# NDSU Waterfowl Club?



## muskat (Mar 5, 2002)

I saw a sign today about a new Waterfowl club at NDSU. I was wondering if anybody from this site is associated with it. The sign I saw was on Sudro Hall, and there was a meeting time in the middle of October. Anyone have more info about this?


----------



## nodakoutdoors.com (Feb 27, 2002)

If I remember correctly, Doug Panchot started it. I was in the club, as was MRN from memory. A very good extracurricular activity.


----------



## MRN (Apr 1, 2002)

I believe the October date is an error - it should be September.
17th? 7:00pm? Stevens?
Ya, Panchot got it started up back in his college days...

Send me a pm if you want more info.

M.


----------



## Decoyer (Mar 2, 2002)

Just curious what you guys do for waterfowl club? Just get together and BS about waterfowl hunting? I might be interested.


----------



## MRN (Apr 1, 2002)

Partly get around and BS. Partly make contact with folks who do the same things. They usually try to get some wardens or folks in to talk about stuff.
Sometimes get a good caller to run a calling clinic, or hunting clinic. Last year one of the guys went legislative and wrote the bill that allowed NR college students to buy a Res. Lic. Should serve a lot of college students well for years to come.

They have helped band birds, do the wood duck house thing.

Really limited only by the ideas and efforts of those in the club.

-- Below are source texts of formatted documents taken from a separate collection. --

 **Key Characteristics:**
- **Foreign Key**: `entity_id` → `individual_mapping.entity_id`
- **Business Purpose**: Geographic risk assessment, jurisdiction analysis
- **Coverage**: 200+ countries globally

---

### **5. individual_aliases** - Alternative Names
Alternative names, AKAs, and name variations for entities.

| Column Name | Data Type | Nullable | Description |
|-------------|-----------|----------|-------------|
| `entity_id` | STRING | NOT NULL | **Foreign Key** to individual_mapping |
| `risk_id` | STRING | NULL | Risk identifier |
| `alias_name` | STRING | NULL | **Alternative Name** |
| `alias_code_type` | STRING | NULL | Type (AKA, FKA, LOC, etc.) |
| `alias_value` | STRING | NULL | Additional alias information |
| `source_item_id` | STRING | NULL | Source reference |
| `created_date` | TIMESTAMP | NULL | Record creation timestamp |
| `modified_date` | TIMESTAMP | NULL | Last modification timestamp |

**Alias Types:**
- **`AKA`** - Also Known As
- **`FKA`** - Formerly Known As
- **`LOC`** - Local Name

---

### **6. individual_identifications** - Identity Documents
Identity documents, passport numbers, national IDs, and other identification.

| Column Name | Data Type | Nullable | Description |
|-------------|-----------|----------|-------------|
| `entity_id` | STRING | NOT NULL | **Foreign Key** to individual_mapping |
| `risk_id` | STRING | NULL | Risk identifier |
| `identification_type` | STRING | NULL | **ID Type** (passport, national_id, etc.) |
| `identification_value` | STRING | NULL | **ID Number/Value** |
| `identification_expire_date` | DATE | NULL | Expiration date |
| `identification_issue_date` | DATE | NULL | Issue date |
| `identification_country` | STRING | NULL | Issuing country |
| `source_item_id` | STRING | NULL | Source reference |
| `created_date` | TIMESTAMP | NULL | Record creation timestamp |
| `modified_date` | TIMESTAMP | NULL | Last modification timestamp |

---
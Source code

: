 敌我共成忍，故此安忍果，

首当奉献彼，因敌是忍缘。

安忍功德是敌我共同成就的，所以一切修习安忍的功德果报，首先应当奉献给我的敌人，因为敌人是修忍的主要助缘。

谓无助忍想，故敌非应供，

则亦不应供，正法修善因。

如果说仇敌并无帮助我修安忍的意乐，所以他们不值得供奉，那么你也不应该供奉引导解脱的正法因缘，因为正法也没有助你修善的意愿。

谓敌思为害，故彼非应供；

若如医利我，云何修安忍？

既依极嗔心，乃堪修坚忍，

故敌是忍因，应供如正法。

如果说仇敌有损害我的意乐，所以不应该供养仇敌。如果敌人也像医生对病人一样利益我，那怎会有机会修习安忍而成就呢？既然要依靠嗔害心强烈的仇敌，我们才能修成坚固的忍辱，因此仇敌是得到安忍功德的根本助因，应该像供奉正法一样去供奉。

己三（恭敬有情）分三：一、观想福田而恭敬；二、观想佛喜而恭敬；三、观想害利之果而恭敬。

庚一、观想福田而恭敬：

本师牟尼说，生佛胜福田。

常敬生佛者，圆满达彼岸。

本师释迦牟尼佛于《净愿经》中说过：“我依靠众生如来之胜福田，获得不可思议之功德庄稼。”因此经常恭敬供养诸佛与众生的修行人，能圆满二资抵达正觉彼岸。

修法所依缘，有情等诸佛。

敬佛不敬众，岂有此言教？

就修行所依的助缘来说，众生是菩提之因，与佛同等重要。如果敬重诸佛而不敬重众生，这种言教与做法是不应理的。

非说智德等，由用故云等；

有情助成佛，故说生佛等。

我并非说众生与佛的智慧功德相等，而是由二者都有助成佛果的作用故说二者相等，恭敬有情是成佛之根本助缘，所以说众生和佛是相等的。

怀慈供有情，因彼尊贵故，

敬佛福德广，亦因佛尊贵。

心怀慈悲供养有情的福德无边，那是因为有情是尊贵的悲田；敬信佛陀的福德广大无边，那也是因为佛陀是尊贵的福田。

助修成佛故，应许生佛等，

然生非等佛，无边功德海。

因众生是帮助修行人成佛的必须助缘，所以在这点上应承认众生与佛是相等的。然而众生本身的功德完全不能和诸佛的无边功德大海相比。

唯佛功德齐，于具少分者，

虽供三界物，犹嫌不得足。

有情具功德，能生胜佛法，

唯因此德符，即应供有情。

Hope you join. Contribute. Good caller? run a calling clinic - whatever. Know how to flock heads - teach others. Heck one year a few folks wanted to make cows for "cowing snows" - they got together and did it.

M.


----------



## 870 XPRS (Mar 12, 2003)

Yeah, i had thought about seeing what the waterfowl club was all about too. Maybe i'll catch teh meeting if i'm not to busy tonight.


----------



## gandergrinder (Mar 10, 2002)

I might be in for that. We don't have to give away hunting spots do we?


----------



## 870 XPRS (Mar 12, 2003)

HaHa, from what I hear, some members have been strapped down and put under and intense light, being probed for hunting spots.


----------



## 870 XPRS (Mar 12, 2003)

Did anyone go to that meeting last night? I have a test today and had to hit the books and such. If you did, give me a reply on what it's all about.


----------